Advantage and Data in the Modern World of Business
The modern world is completely ga-ga over data. Data is everything — it will sing magical songs to you. No, it won’t. Data analysis without hypothesis is just data mining. But if you use data — and the ever-increasing capacity to collect and process data faster — to refine, deepen, and enhance your understanding of your current room, you will be able to answer questions and frame new questions that will get you into the next room, and get there earlier. To me, the advantages of Google, Amazon, Facebook, Uber, and Netflix are not static moats but rather the product of their use of data to get to the next room, and the next, and the next — before their competitors. I have no doubt that as it established its massive lead, Netflix was asking questions about exactly how entertainment consumers chose content that Time Warner, Comcast and others just weren’t even imagining were questions. And same with Uber versus Lyft. When these companies refer to data advantage, it is really a questions advantage. Only if you have a great question can you get a great answer.
However, it is very easy to get self-satisfied and stop asking the questions that will enable transit into the next room. I believe that is happening to some of the tech giants. They should always be in the next room rather than watching upstarts frolic in that room!
Practitioner Insights
Be very deliberate about the questions you ask about your business. Invest heavily in the activity. Never just do.
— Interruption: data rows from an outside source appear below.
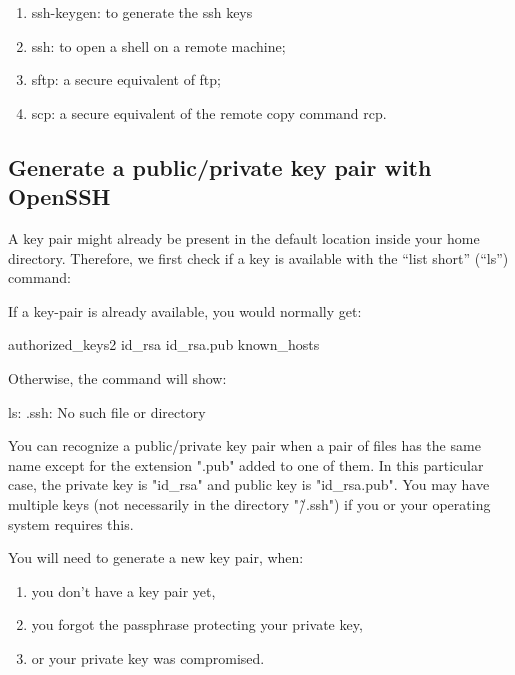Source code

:   \begin{enumerate}
    \item  ssh-keygen: to generate the ssh keys
    \item  ssh: to open a shell on a remote machine;
    \item  sftp: a secure equivalent of ftp;
    \item  scp: a secure equivalent of the remote copy command rcp.
  \end{enumerate}

  \subsection{Generate a public/private key pair with OpenSSH}
  \label{sec:generate-key-pair-with-openssh}

  A key pair might already be present in the default location inside your home
  directory. Therefore, we first check if a key is available with the ``list
  short'' (``ls'')  command:

  \begin{prompt}
  $ %
  \end{prompt}


  If a key-pair is already available, you would normally get:
  \begin{prompt}
  authorized\_keys2    id\_rsa            id\_rsa.pub         known\_hosts
  \end{prompt}

  Otherwise, the command will show:

  \begin{prompt}
  ls: .ssh: No such file or directory
  \end{prompt}

  You can recognize a public/private key pair when a pair of files has the same
  name except for the extension ".pub" added to one of them. In this particular
  case, the private key is "id\_rsa" and public key is "id\_rsa.pub". You may
  have multiple keys (not necessarily in the directory "\~/.ssh") if you or
  your operating system requires this.

  You will need to generate a new key pair, when:
  \begin{enumerate}
    \item  you don't have a key pair yet,
    \item  you forgot the passphrase protecting your private key,
    \item  or your private key was compromised.
  \end{enumerate}

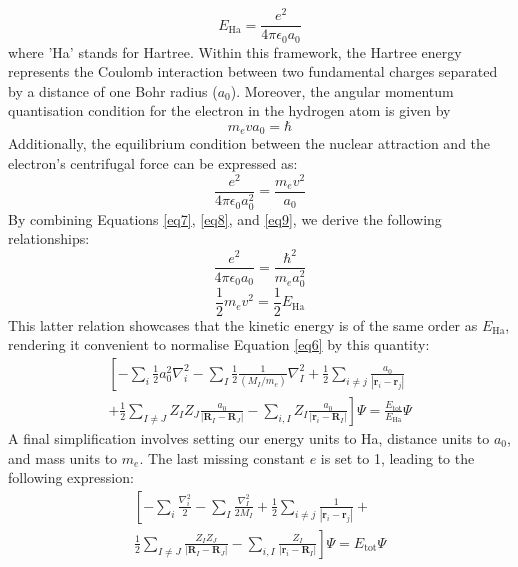 \begin{equation}
  \label{eq7}
  E_{\text{Ha}} = \frac{e^2}{4 \pi \epsilon_0 a_0}
\end{equation}
where 'Ha' stands for Hartree. Within this framework, the Hartree energy represents the Coulomb interaction between two fundamental charges separated by a distance of one Bohr radius ($a_0$). Moreover, the angular momentum quantisation condition for the electron in the hydrogen atom is given by
\begin{equation}
  \label{eq8}
  m_e v a_0 = \hbar
\end{equation}
Additionally, the equilibrium condition between the nuclear attraction and the electron's centrifugal force can be expressed as:
\begin{equation}
  \label{eq9}
  \frac{e^2}{4 \pi \epsilon_0 a_0^2} = \frac{m_e v^2}{a_0}
\end{equation}
By combining Equations \ref{eq7}, \ref{eq8}, and \ref{eq9}, we derive the 
following relationships:
\begin{equation}
  \label{eq10}
  \frac{e^2}{4 \pi \epsilon_0 a_0} = \frac{\hbar^2}{m_e a_0^2}
\end{equation}
\begin{equation}
  \label{eq11}
  \frac{1}{2} m_e v^2 = \frac{1}{2}E_{\text{Ha}}
\end{equation}
This latter relation showcases that the kinetic energy is of the same order as $E_\text{Ha}$, rendering it convenient to normalise Equation \ref{eq6} by this quantity:
\begin{equation}
  \label{eq12}
  \begin{split}
    \left[
      -\sum_i \frac{1}{2}a_0^2 \nabla_i^2 
      - \sum_I \frac{1}{2} \frac{1}{(M_I/m_e)} \nabla_I^2 
      + \frac{1}{2} \sum_{i\neq j} \frac{a_0}{|\mathbf{r}_i - \mathbf{r}_j|}\right. \\
      \left. +  \frac{1}{2} \sum_{I\neq J} Z_I Z_J \frac{a_0}{|\mathbf{R}_I - \mathbf{R}_J|} 
      - \sum_{i, I} Z_I \frac{a_0}{|\mathbf{r}_i - \mathbf{R}_I|}
    \right]\Psi = \frac{E_{\text{tot}}}{E_{\text{Ha}}} \Psi
  \end{split}
\end{equation}
A final simplification involves setting our energy units to Ha, distance units to $a_0$, and mass units to $m_e$. The last missing constant $e$ is set to 1, leading to the following expression: 
\begin{equation}
  \label{eq13}
  \begin{split}
    \left[
      -\sum_i \frac{\nabla_i^2}{2}
      - \sum_I \frac{\nabla_I^2}{2 M_I} 
      + \frac{1}{2} \sum_{i\neq j} \frac{1}{|\mathbf{r}_i - \mathbf{r}_j|} + \right. \\
      \left. \frac{1}{2} \sum_{I\neq J} \frac{Z_I Z_J} {|\mathbf{R}_I - \mathbf{R}_J|} 
      - \sum_{i, I} \frac{Z_I}{|\mathbf{r}_i - \mathbf{R}_I|}
    \right]\Psi = E_{\text{tot}} \Psi
  \end{split}
\end{equation}

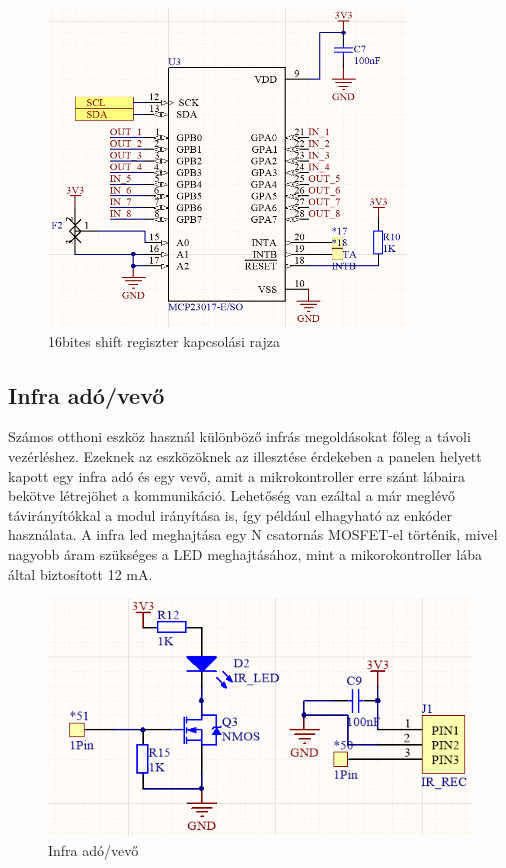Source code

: \begin{figure}[!ht]
    \centering
    \includegraphics[width=95mm, keepaspectratio]{figures/16bit_shift_register.png}
    \caption{16bites shift regiszter kapcsolási rajza}
    \label{fig:shift_register}
\end{figure}


\subsection{Infra adó/vevő}
Számos otthoni eszköz használ különböző infrás megoldásokat főleg a távoli vezérléshez. Ezeknek az eszközöknek az illesztése érdekeben a panelen helyett kapott egy infra adó és egy vevő, amit a mikrokontroller erre szánt lábaira bekötve létrejöhet a kommunikáció. Lehetőség van ezáltal a már meglévő távirányítókkal a modul irányítása is, így például elhagyható az enkóder használata.
A infra led meghajtása egy N csatornás MOSFET-el történik, mivel nagyobb áram szükséges a LED meghajtásához, mint a mikorokontroller lába által biztosított 12 mA.
\begin{figure}[!ht]
    \centering
    \includegraphics[width=130mm, keepaspectratio]{figures/infra.png}
    \caption{Infra adó/vevő}
    \label{fig:ir_ado_vevo}
\end{figure}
Do and reflect. Ask yourself, how can I ask more sophisticated questions about my business? Is it by interacting more with customers? Is it by being more systematic about the data that we collect about them? Is it by hanging out with technologists working in my industry? Is it by paying attention to anomalies? Rather than dismissing anomalies because they are anomalous, ask: how can I think about this anomaly as a leading indicator, not a one-off?
The goal is to acquire clues as to what is the next set of questions, because when you figure out what those questions are, you can slip through the curtains to the next room. And as long as you are in that room, you have a monumentally valuable lead in the ability to answer the next questions, and get through the next curtains, and so on. If you see any competitor appearing to ask questions that you are not yet asking, that is your signal that you better start understanding those questions because it is a threat to your survival. If they get to operate in the next room before you, it could be all over.
Always think about advantage as ever-evolving. It isn’t a moat. If you think it is, you won’t focus enough on the next room. And the advantage of always being in the next room is truly powerful — a truly renewable resource that is well worth pursuing.